Maria Dmitrievna Mendeleeva
Maria Dmitrievna Mendeleeva, born Maria Kornilieva, was the mother of Dmitri Mendeleev.
Early life
Mendeleeva came from a well-known family of Siberian merchants. They were the founders of the first Siberian printing house who traced their ancestry to Yakov Korniliev, a wealthy 17th-century posad merchant.Maria's mother died birthing her, and so she was raised by her nanny.She was not allowed to go to school due to sexism, and instead learned by herself from the work that her brother, Vasily Dmitrievich, brought home from his lessons and from her father's large collection of books.
Midlife
In 1809, at age 14, she married Ivan Pavlovich Mendeleev, a school principal and a teacher of fine arts, politics and philosophy.Maria birthed 17 children, of whom "only 14 stayed alive to be baptized" according to her son Pavel. The Mendeleevs raised their children as Orthodox Christians. Maria encouraged her youngest child, Dmitri, to "patiently search divine and scientific truth". She encouraged all of her children to read, calling books, "the gift of words on paper".

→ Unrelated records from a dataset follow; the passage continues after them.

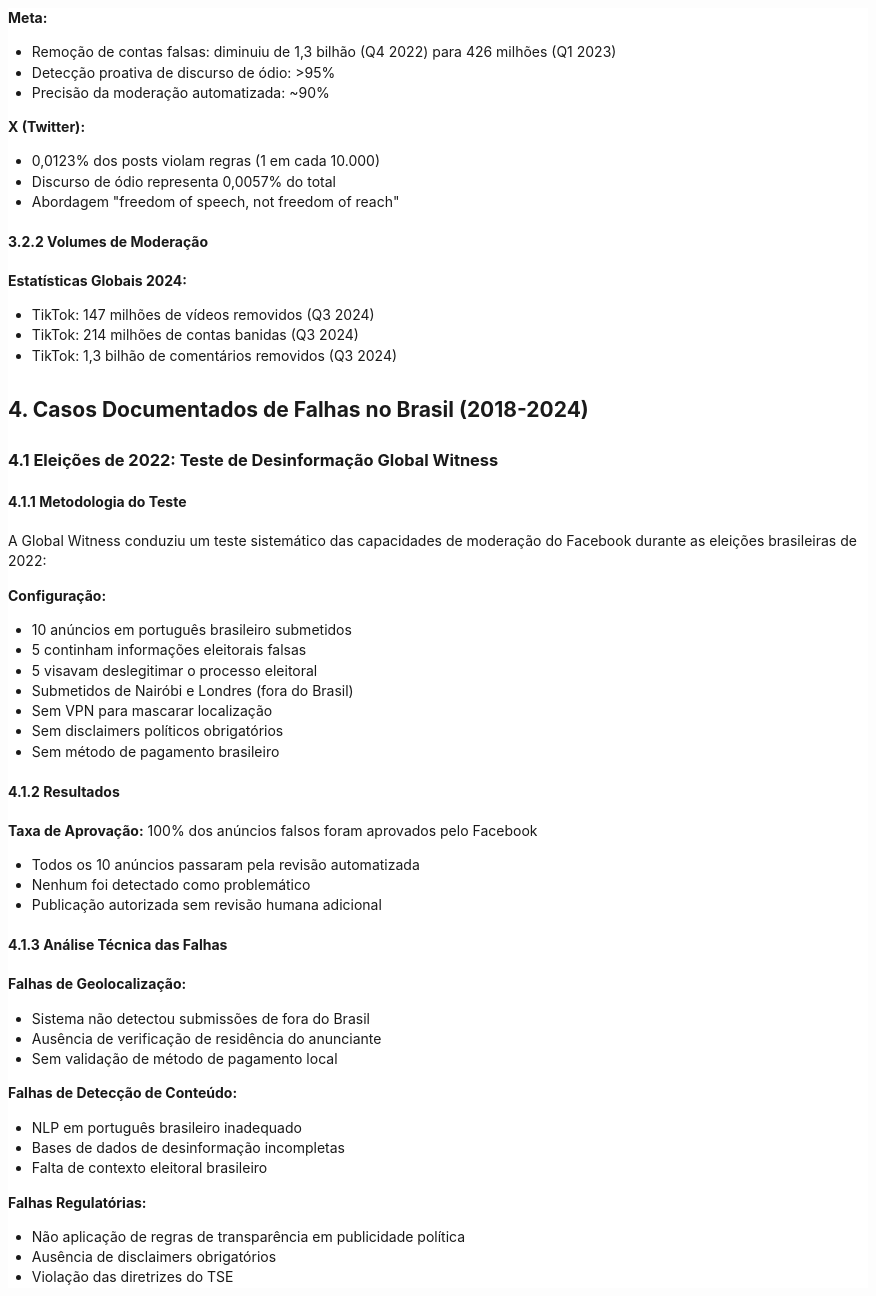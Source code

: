 **Meta:**
- Remoção de contas falsas: diminuiu de 1,3 bilhão (Q4 2022) para 426 milhões (Q1 2023)
- Detecção proativa de discurso de ódio: >95%
- Precisão da moderação automatizada: ~90%

**X (Twitter):**
- 0,0123% dos posts violam regras (1 em cada 10.000)
- Discurso de ódio representa 0,0057% do total
- Abordagem "freedom of speech, not freedom of reach"

#### 3.2.2 Volumes de Moderação
**Estatísticas Globais 2024:**
- TikTok: 147 milhões de vídeos removidos (Q3 2024)
- TikTok: 214 milhões de contas banidas (Q3 2024)
- TikTok: 1,3 bilhão de comentários removidos (Q3 2024)

## 4. Casos Documentados de Falhas no Brasil (2018-2024)

### 4.1 Eleições de 2022: Teste de Desinformação Global Witness

#### 4.1.1 Metodologia do Teste
A Global Witness conduziu um teste sistemático das capacidades de moderação do Facebook durante as eleições brasileiras de 2022:

**Configuração:**
- 10 anúncios em português brasileiro submetidos
- 5 continham informações eleitorais falsas
- 5 visavam deslegitimar o processo eleitoral
- Submetidos de Nairóbi e Londres (fora do Brasil)
- Sem VPN para mascarar localização
- Sem disclaimers políticos obrigatórios
- Sem método de pagamento brasileiro

#### 4.1.2 Resultados
**Taxa de Aprovação:** 100% dos anúncios falsos foram aprovados pelo Facebook
- Todos os 10 anúncios passaram pela revisão automatizada
- Nenhum foi detectado como problemático
- Publicação autorizada sem revisão humana adicional

#### 4.1.3 Análise Técnica das Falhas
**Falhas de Geolocalização:**
- Sistema não detectou submissões de fora do Brasil
- Ausência de verificação de residência do anunciante
- Sem validação de método de pagamento local

**Falhas de Detecção de Conteúdo:**
- NLP em português brasileiro inadequado
- Bases de dados de desinformação incompletas
- Falta de contexto eleitoral brasileiro

**Falhas Regulatórias:**
- Não aplicação de regras de transparência em publicidade política
- Ausência de disclaimers obrigatórios
- Violação das diretrizes do TSE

In 1823, Ivan was dismissed from his teaching position and the family moved to the village of Aremzyanskoye. In 1834, the same year that Maria's youngest child, Dmitri was born, Ivan became blind due to cataracts and unable to work.
Maria's brother, Vasily Korniliev, owned a dormant glass factory in Aremzyanskoye. He passed the management to Maria who reopened the factory and restarted production.After Ivan Mendeleev's death from tuberculosis in 1847, the large family lived Maria's income from managing the factory.
Later Dmitri would recall: "There, at the glass factory managed by my mother, I received my first impressions of nature, people, and industrial affairs.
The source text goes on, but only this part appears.